Does relative demand for call and put options on individual stocks, as measured by average difference in implied volatilities of at-the-money calls and puts (aggregate implied volatility spread), predict stock market returns? In their September 2017 paper entitled “Aggregate Implied Volatility Spread and Stock Market Returns”, Bing Han and Gang Li test aggregate implied volatility spread as a U.S. stock market return predictor. They focus on monthly measurements, but test the daily series in robustness test. They calculate monthly implied volatility spread for each stock with at least 12 daily at-the-money call and put option prices during the month as an average over the last five trading days. They then eliminate outliers by excluding the top and bottom 0.1% of all stock implied volatility spreads before averaging across stocks to calculate aggregate implied volatility spread.
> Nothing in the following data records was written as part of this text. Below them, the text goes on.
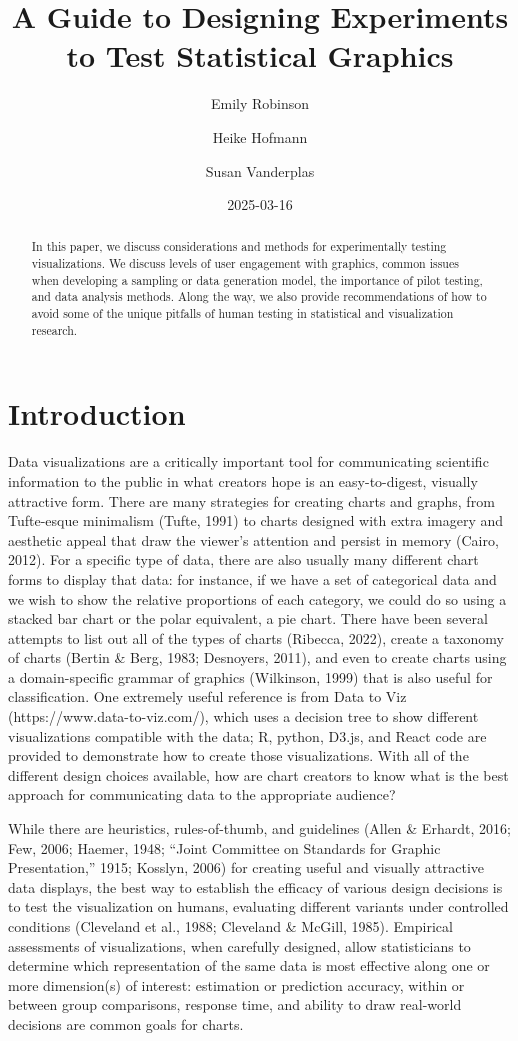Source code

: \documentclass[
  10pt,
  letterpaper,
  DIV=11,
  numbers=noendperiod]{scrartcl}
\title{A Guide to Designing Experiments to Test Statistical Graphics}
\author{Emily Robinson \and Heike Hofmann \and Susan Vanderplas}
\date{2025-03-16}
\begin{document}
\maketitle
\begin{abstract}
In this paper, we discuss considerations and methods for experimentally
testing visualizations. We discuss levels of user engagement with
graphics, common issues when developing a sampling or data generation
model, the importance of pilot testing, and data analysis methods. Along
the way, we also provide recommendations of how to avoid some of the
unique pitfalls of human testing in statistical and visualization
research.
\end{abstract}


\section{Introduction}\label{introduction}

Data visualizations are a critically important tool for communicating
scientific information to the public in what creators hope is an
easy-to-digest, visually attractive form. There are many strategies for
creating charts and graphs, from Tufte-esque minimalism (Tufte, 1991) to
charts designed with extra imagery and aesthetic appeal that draw the
viewer's attention and persist in memory (Cairo, 2012). For a specific
type of data, there are also usually many different chart forms to
display that data: for instance, if we have a set of categorical data
and we wish to show the relative proportions of each category, we could
do so using a stacked bar chart or the polar equivalent, a pie chart.
There have been several attempts to list out all of the types of charts
(Ribecca, 2022), create a taxonomy of charts (Bertin \& Berg, 1983;
Desnoyers, 2011), and even to create charts using a domain-specific
grammar of graphics (Wilkinson, 1999) that is also useful for
classification. One extremely useful reference is from Data to Viz
(https://www.data-to-viz.com/), which uses a decision tree to show
different visualizations compatible with the data; R, python, D3.js, and
React code are provided to demonstrate how to create those
visualizations. With all of the different design choices available, how
are chart creators to know what is the best approach for communicating
data to the appropriate audience?

While there are heuristics, rules-of-thumb, and guidelines (Allen \&
Erhardt, 2016; Few, 2006; Haemer, 1948; {``Joint Committee on Standards
for Graphic Presentation,''} 1915; Kosslyn, 2006) for creating useful
and visually attractive data displays, the best way to establish the
efficacy of various design decisions is to test the visualization on
humans, evaluating different variants under controlled conditions
(Cleveland et al., 1988; Cleveland \& McGill, 1985). Empirical
assessments of visualizations, when carefully designed, allow
statisticians to determine which representation of the same data is most
effective along one or more dimension(s) of interest: estimation or
prediction accuracy, within or between group comparisons, response time,
and ability to draw real-world decisions are common goals for charts.
\end{document}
They compare the predictive power of aggregate implied volatility spread to those of 22 other predictors from prior research. Using daily at-the-money call and put implied volatilities for U.S. stocks, data for other U.S. stock market predictors and U.S. stock market returns during January 1996 through December 2015, they find that:
- Aggregate implied volatility spread is negative about 80% of the time, indicating a larger premium for put options, with average value -0.8%.
- Based on correlations, aggregate implied volatility spread is somewhat like variance risk premium (0.35) and market variance (0.48), and somewhat opposite TED spread (-0.34) and default yield spread (-0.34).
- Aggregate implied volatility spread relates positively to future U.S. stock returns, both in-sample and out-of-sample, up to six months ahead.
- At monthly and quarterly horizons, aggregate implied volatility explains 5.5% and 12.8% (5.8% and 12.4%) of variations in future stock market returns in-sample (out-of-sample), respectively.
- Predictive power concentrates in morning (9:00AM-12:00PM) stock market returns, consistent with morning releases of most U.S. economic news.
- Predictive power is robust to alternative metrics, across subperiods and after controlling for other known stock market return predictors.
- For out-of-sample tests during 2002-2015, aggregate implied volatility spread is a significantly better predictor of stock market return than other known predictors.
- In contrast, the implied volatility spread of S&P 500 index options exhibits no power to predict U.S. stock market returns at monthly and longer horizons.
- A mean-variance optimization investor who exploits aggregate implied volatility spread return forecasts to shift allocations monthly between the U.S. stock market and U.S. Treasury bills achieves a 0.65 gross annual Sharpe ratio during 2002-2015, compared to 0.43 for the market portfolio. The best other predictors exploited similarly achieve gross annual Sharpe ratios 0.59 (short interest index) and 0.49 (variance risk premium).
- The predictive power of aggregate implied volatility spread is consistent with widespread informed trading in equity options.
In summary, evidence indicates that the average spread between at-the-money call and put option implied volatilities for U.S. stocks relates positively and exploitably to future U.S. stock market returns.
Cautions regarding findings include:
- Reported returns for the portfolio test are gross, not net. Accounting for any costs of monthly reallocations would reduce returns and Sharpe ratio.
- Testing more and more potential predictors on the same data (U.S. stock market returns), including tests not reported due to lack of success, increases the likelihood of discovering a false positive (a variable that is lucky in the sample).
- Calculation of aggregate implied volatility spread involves data costs and is beyond the capability of most investors, who would bear fees for delegating the activity to an advisor/investment manager.